[DIRECTIONS]:
Transcribe the listing from its top line through the line with "[får mavekrampe] Fingrene". Keep it exact, both ends included, and add nothing.

[EXERCISE INPUTS]:

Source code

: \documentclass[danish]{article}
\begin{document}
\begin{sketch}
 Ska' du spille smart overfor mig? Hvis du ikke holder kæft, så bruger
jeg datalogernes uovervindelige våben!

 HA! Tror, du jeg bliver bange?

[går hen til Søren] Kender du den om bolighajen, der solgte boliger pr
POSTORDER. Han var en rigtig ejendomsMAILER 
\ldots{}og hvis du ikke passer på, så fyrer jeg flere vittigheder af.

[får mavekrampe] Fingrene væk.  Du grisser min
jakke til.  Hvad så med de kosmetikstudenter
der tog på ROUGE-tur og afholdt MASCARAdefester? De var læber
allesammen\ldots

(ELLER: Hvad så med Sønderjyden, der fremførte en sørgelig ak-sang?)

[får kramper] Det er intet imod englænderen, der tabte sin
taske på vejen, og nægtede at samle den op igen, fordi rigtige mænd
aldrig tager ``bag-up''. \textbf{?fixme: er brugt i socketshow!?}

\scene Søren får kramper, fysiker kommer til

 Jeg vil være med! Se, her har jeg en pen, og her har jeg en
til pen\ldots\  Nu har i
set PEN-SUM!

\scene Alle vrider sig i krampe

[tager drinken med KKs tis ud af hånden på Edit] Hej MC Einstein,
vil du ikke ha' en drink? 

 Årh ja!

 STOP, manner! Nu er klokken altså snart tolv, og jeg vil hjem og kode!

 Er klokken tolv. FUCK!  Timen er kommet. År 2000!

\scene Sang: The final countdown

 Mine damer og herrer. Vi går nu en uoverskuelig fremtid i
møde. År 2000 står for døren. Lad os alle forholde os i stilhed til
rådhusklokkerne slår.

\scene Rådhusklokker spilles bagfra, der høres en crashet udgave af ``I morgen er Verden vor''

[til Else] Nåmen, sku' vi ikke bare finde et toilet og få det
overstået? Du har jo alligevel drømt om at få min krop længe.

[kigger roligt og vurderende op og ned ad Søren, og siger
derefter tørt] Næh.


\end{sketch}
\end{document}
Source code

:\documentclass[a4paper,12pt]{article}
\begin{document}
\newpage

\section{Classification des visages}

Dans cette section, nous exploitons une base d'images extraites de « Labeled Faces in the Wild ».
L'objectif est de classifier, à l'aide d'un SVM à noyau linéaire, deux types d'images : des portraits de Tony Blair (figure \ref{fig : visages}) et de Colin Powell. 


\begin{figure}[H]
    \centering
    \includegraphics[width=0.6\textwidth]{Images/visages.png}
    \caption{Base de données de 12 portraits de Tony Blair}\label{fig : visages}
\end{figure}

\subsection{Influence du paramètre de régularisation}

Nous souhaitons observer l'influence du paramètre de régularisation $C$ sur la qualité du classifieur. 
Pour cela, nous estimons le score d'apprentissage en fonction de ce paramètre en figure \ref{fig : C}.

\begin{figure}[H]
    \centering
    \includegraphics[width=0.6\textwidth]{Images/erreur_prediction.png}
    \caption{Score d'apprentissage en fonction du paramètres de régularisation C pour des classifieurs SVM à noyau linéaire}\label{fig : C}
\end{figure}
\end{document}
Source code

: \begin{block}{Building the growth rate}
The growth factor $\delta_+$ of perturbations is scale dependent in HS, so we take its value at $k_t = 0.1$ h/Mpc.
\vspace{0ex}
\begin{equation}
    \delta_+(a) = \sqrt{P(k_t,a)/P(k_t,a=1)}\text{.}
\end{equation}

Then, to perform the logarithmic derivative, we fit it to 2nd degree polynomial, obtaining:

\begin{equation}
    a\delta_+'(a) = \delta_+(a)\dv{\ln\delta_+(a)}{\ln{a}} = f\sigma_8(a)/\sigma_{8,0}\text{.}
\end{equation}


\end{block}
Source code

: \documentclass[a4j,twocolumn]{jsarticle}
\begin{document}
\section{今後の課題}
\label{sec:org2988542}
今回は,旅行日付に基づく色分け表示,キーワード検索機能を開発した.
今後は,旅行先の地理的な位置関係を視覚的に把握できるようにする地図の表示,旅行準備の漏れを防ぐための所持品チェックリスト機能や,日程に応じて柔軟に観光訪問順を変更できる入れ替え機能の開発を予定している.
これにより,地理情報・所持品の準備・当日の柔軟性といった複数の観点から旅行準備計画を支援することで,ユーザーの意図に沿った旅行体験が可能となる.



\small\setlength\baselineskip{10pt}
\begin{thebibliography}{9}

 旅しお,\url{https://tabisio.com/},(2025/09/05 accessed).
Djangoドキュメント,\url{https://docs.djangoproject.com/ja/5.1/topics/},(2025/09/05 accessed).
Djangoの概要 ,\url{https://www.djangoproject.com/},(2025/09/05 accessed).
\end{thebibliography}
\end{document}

[WORKED SOLUTION]:
Source code

: \documentclass[danish]{article}
\begin{document}
\begin{sketch}
 Ska' du spille smart overfor mig? Hvis du ikke holder kæft, så bruger
jeg datalogernes uovervindelige våben!

 HA! Tror, du jeg bliver bange?

[går hen til Søren] Kender du den om bolighajen, der solgte boliger pr
POSTORDER. Han var en rigtig ejendomsMAILER 
\ldots{}og hvis du ikke passer på, så fyrer jeg flere vittigheder af.

[får mavekrampe] Fingrene væk.  Du grisser min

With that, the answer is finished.